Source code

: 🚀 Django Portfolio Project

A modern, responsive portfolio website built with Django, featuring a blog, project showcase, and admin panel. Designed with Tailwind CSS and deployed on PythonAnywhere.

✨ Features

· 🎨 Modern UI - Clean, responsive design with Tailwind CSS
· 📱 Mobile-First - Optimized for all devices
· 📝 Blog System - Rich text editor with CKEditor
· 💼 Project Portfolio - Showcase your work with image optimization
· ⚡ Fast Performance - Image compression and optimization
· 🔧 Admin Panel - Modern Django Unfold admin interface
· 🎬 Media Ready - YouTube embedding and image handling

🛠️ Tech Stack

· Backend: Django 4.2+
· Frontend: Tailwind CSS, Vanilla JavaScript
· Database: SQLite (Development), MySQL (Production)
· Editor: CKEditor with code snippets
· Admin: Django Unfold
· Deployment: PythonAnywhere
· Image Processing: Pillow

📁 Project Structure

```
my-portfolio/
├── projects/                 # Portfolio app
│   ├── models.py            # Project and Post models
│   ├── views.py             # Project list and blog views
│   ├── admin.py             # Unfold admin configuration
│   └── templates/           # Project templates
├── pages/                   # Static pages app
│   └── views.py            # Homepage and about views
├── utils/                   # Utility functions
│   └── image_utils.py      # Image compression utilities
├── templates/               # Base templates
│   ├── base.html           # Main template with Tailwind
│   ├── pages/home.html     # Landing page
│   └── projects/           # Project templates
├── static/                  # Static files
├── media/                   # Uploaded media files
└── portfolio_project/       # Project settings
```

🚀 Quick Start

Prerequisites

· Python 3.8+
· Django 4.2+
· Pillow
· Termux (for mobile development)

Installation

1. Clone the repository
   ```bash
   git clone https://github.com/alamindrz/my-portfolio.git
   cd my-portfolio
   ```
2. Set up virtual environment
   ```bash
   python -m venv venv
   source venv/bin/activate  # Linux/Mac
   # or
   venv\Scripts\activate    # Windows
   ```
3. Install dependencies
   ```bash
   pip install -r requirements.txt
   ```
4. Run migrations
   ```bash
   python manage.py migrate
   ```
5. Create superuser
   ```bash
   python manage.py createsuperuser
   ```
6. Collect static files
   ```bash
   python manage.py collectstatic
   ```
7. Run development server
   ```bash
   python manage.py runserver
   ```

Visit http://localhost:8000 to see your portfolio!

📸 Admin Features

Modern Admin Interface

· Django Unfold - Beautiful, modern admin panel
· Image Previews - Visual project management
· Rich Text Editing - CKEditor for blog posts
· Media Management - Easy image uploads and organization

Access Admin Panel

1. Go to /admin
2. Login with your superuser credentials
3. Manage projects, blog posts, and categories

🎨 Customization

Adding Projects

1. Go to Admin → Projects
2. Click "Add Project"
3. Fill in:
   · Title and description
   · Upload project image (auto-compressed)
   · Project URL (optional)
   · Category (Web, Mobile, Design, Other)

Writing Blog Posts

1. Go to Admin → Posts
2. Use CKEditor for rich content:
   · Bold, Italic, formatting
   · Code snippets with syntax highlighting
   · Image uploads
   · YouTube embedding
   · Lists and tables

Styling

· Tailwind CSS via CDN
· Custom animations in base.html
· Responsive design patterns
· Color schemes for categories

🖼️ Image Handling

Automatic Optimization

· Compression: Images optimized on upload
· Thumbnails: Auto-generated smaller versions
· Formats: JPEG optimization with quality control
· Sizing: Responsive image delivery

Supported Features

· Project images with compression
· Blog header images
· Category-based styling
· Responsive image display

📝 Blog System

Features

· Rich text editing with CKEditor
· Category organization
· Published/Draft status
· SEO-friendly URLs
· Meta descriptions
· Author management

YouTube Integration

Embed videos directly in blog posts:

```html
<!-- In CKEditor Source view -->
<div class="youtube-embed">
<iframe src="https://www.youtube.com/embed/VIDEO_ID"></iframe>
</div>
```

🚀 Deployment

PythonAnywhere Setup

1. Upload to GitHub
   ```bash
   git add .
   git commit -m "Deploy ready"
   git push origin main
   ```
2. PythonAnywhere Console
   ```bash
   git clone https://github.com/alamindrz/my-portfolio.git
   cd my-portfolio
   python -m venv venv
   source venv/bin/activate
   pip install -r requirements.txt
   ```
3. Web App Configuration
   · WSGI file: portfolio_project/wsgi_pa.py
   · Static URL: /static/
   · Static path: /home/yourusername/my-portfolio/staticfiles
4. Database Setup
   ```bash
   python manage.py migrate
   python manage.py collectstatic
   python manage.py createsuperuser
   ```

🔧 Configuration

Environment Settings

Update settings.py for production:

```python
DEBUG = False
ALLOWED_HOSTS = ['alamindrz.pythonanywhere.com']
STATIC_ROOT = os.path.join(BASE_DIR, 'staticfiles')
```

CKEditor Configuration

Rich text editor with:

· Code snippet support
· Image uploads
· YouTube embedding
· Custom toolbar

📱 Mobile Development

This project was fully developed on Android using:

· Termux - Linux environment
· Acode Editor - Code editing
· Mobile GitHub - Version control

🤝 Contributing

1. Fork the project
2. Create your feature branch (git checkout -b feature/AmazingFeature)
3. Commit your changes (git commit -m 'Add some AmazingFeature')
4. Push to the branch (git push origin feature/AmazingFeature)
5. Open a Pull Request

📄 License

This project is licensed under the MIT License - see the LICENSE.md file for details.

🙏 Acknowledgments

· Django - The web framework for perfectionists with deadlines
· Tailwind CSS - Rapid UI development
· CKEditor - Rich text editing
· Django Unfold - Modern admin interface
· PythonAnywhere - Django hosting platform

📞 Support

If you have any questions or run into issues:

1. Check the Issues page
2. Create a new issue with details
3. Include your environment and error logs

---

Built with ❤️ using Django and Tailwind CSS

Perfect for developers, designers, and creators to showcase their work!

What to produce
In the listing above, locate the line containing "with quality control" and the line containing "YouTube Integration", then transcribe both and every line between them verbatim.

Solution to this task
· Formats: JPEG optimization with quality control
· Sizing: Responsive image delivery

Supported Features

· Project images with compression
· Blog header images
· Category-based styling
· Responsive image display

📝 Blog System

Features

· Rich text editing with CKEditor
· Category organization
· Published/Draft status
· SEO-friendly URLs
· Meta descriptions
· Author management

YouTube Integration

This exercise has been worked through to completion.